Opinion
APPEAL from an order of the Supreme Court at Special Term (GILBERT, J.), entered April 15, 1952, in Monroe County, which sustained a writ of habeas corpus and directed that relator be discharged from the custody of defendant sheriff.
COUNSEL
Glenn L. Buck for respondent.
Clarence J. Henry, District Attorney (John C. Little of counsel), for appellant. WHEELER, J.
Relator has been rearrested under a warrant issued upon a new information laid after the dismissal of a prior information during a trial upon identical charges arising out of the same set of facts. His application for a writ of habeas corpus is founded upon the alleged violation of his constitutional right to be not twice jeopardized for the same offense. (N.Y. Const., art. I, § 6.)
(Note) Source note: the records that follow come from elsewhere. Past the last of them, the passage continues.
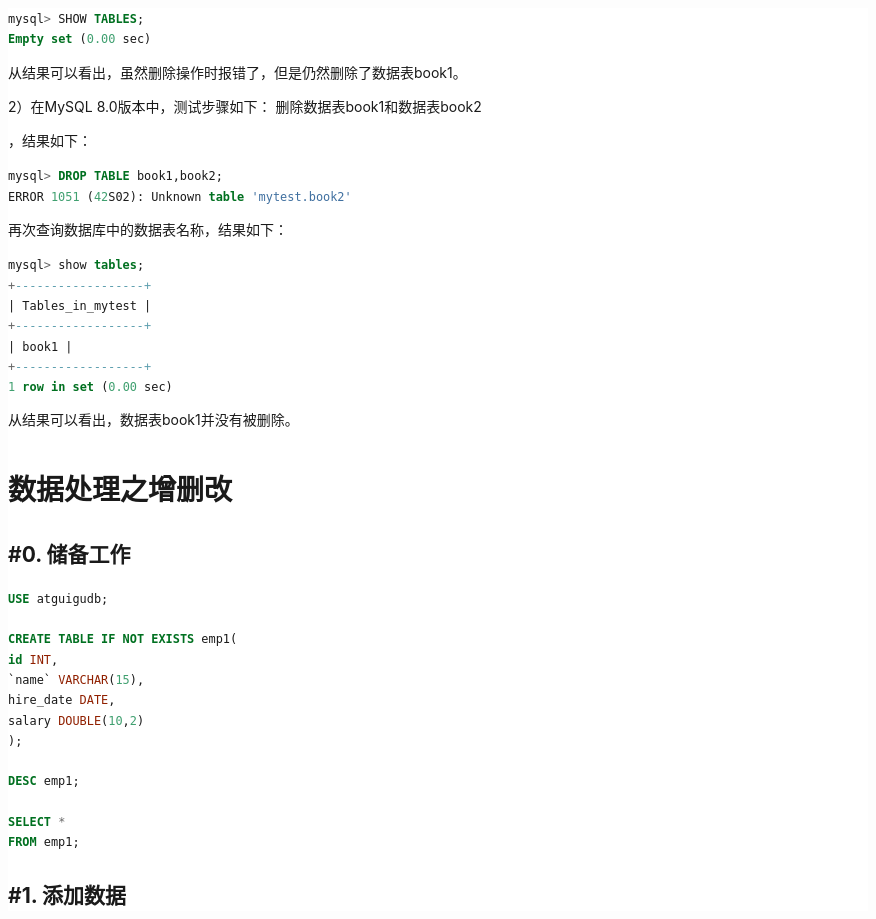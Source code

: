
 ```sql
mysql> SHOW TABLES;
Empty set (0.00 sec)
```

从结果可以看出，虽然删除操作时报错了，但是仍然删除了数据表book1。



2）在MySQL 8.0版本中，测试步骤如下： 删除数据表book1和数据表book2

，结果如下：

```sql
mysql> DROP TABLE book1,book2;
ERROR 1051 (42S02): Unknown table 'mytest.book2'
```



再次查询数据库中的数据表名称，结果如下：

```sql
mysql> show tables;
+------------------+
| Tables_in_mytest |
+------------------+
| book1 |
+------------------+
1 row in set (0.00 sec)
```

从结果可以看出，数据表book1并没有被删除。



# 数据处理之增删改

## #**0**. **储备工作**

```sql
USE atguigudb;

CREATE TABLE IF NOT EXISTS emp1(
id INT,
`name` VARCHAR(15),
hire_date DATE,
salary DOUBLE(10,2)
);

DESC emp1;

SELECT *
FROM emp1;
```

## **#1. 添加数据**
After the trial upon the prior information had been started and testimony taken, an obvious typographical error was discovered in the affidavit in support of the information, creating a discrepancy between the information proper and the supporting affidavit as to the date upon which the purported offenses were committed. Relator objected to amendment of the information and his motion to dismiss the same was granted, the court making it clear that the dismissal was because of 'inconsistencies, defects appearing on the face of the information.'
Upon these undisputed facts we do not find double jeopardy. The relator cannot now, having obtained the dismissal of the first information at his own insistence, be heard to say that he was placed in jeopardy because he was put to trial upon a valid information. ( King v. People, 5 Hun 297; People v. Meakim, 61 Hun 327, affd. 133 N.Y. 214; People ex rel. Weiner v. Warden of City Prison, 237 A.D. 28; People ex rel. Stevens v. Warden of City Prison, 35 N.Y. S.2d 498; 22 C. J. S., Criminal Law, § 277.) People ex rel. Meyer v. Warden (269 N.Y. 426) is not to the contrary; the general rule enunciated therein is particularly applicable to the facts of that case, and is, further, based upon the assumption of a valid charge. Moreover, the accused in the Meyer case neither instigated, took part in nor consented to any of the proceedings which voided the conviction on the first information.
There has been no trial upon the merits, nor, indeed could there have been any, in view of relator's motion. He has persuaded the trial court that the information was defective, sufficiently so as to warrant its dismissal without a hearing upon the merits. In order to sustain his position upon this proceeding he is forced into the inconsistency of having objected previously to the information as insufficient, while now insisting that, as an element of the plea of double jeopardy, his rights and interests were jeopardized by trial for the same charge upon a previous valid information. He cannot be right both times.
To permit an accused to thus play fast and loose with the courts is to invite insistence upon technicalities and afford the accused a simple opportunity to escape a trial upon the merits of the charges against him. While the courts jealously guard the constitutional protection afforded the individual from an overzealous or unscrupulous prosecutor, justice does not demand we transform the shield into a sword.
The order should be reversed on the law, without costs, the writ dismissed, and the relator should be remanded to the custody of the Sheriff of Monroe County.
All concur. Present--TAYLOR, P. J., MCCURN, VAUGHAN, PIPER and WHEELER, JJ.
Order reversed on the law, without costs of this appeal to any party, writ dismissed, and relator remanded to the custody of the Sheriff of Monroe County.